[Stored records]
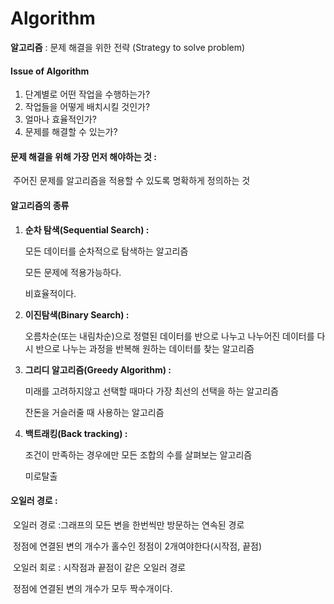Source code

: # Algorithm

**알고리즘** : 문제 해결을 위한 전략 (Strategy to solve problem)



#### **Issue of Algorithm**

1. 단계별로 어떤 작업을 수행하는가?
2. 작업들을 어떻게 배치시킬 것인가?
3. 얼마나 효율적인가?
4. 문제를 해결할 수 있는가?



#### **문제 해결을 위해 가장 먼저 해야하는 것 :**

​	주어진 문제를 알고리즘을 적용할 수 있도록 명확하게 정의하는 것



#### 알고리즘의 종류 

 1. **순차 탐색(Sequential Search) :**

      모든 데이터를 순차적으로 탐색하는 알고리즘

      모든 문제에 적용가능하다.

      비효율적이다.

 2. **이진탐색(Binary Search) :**

     오름차순(또는 내림차순)으로 정렬된 데이터를 반으로 나누고 나누어진 데이터를 다시 반으로 나누는 과정을 반복해 원하는 데이터를 찾는 알고리즘 

 3.  **그리디 알고리즘(Greedy Algorithm) :**

      미래를 고려하지않고 선택할 때마다 가장 최선의 선택을 하는 알고리즘 

      잔돈을 거슬러줄 때 사용하는 알고리즘 

 4.  **백트래킹(Back tracking) :**

      조건이 만족하는 경우에만 모든 조합의 수를 살펴보는 알고리즘

      미로탈출

    

#### 오일러 경로 :

​	오일러 경로 :그래프의 모든 변을 한번씩만 방문하는 연속된 경로

​	정점에 연결된 변의 개수가 홀수인 정점이 2개여야한다(시작점, 끝점)

​	오일러 회로 : 시작점과 끝점이 같은 오일러 경로

​	정점에 연결된 변의 개수가 모두 짝수개이다.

### Exercise
Omit the pictures and set down the records exactly.

### Answer area
Source code

: # Algorithm

**알고리즘** : 문제 해결을 위한 전략 (Strategy to solve problem)



#### **Issue of Algorithm**

1. 단계별로 어떤 작업을 수행하는가?
2. 작업들을 어떻게 배치시킬 것인가?
3. 얼마나 효율적인가?
4. 문제를 해결할 수 있는가?



#### **문제 해결을 위해 가장 먼저 해야하는 것 :**

​	주어진 문제를 알고리즘을 적용할 수 있도록 명확하게 정의하는 것



#### 알고리즘의 종류 

 1. **순차 탐색(Sequential Search) :**

      모든 데이터를 순차적으로 탐색하는 알고리즘

      모든 문제에 적용가능하다.

      비효율적이다.

 2. **이진탐색(Binary Search) :**

     오름차순(또는 내림차순)으로 정렬된 데이터를 반으로 나누고 나누어진 데이터를 다시 반으로 나누는 과정을 반복해 원하는 데이터를 찾는 알고리즘 

 3.  **그리디 알고리즘(Greedy Algorithm) :**

      미래를 고려하지않고 선택할 때마다 가장 최선의 선택을 하는 알고리즘 

      잔돈을 거슬러줄 때 사용하는 알고리즘 

 4.  **백트래킹(Back tracking) :**

      조건이 만족하는 경우에만 모든 조합의 수를 살펴보는 알고리즘

      미로탈출

    

#### 오일러 경로 :

​	오일러 경로 :그래프의 모든 변을 한번씩만 방문하는 연속된 경로

​	정점에 연결된 변의 개수가 홀수인 정점이 2개여야한다(시작점, 끝점)

​	오일러 회로 : 시작점과 끝점이 같은 오일러 경로

​	정점에 연결된 변의 개수가 모두 짝수개이다.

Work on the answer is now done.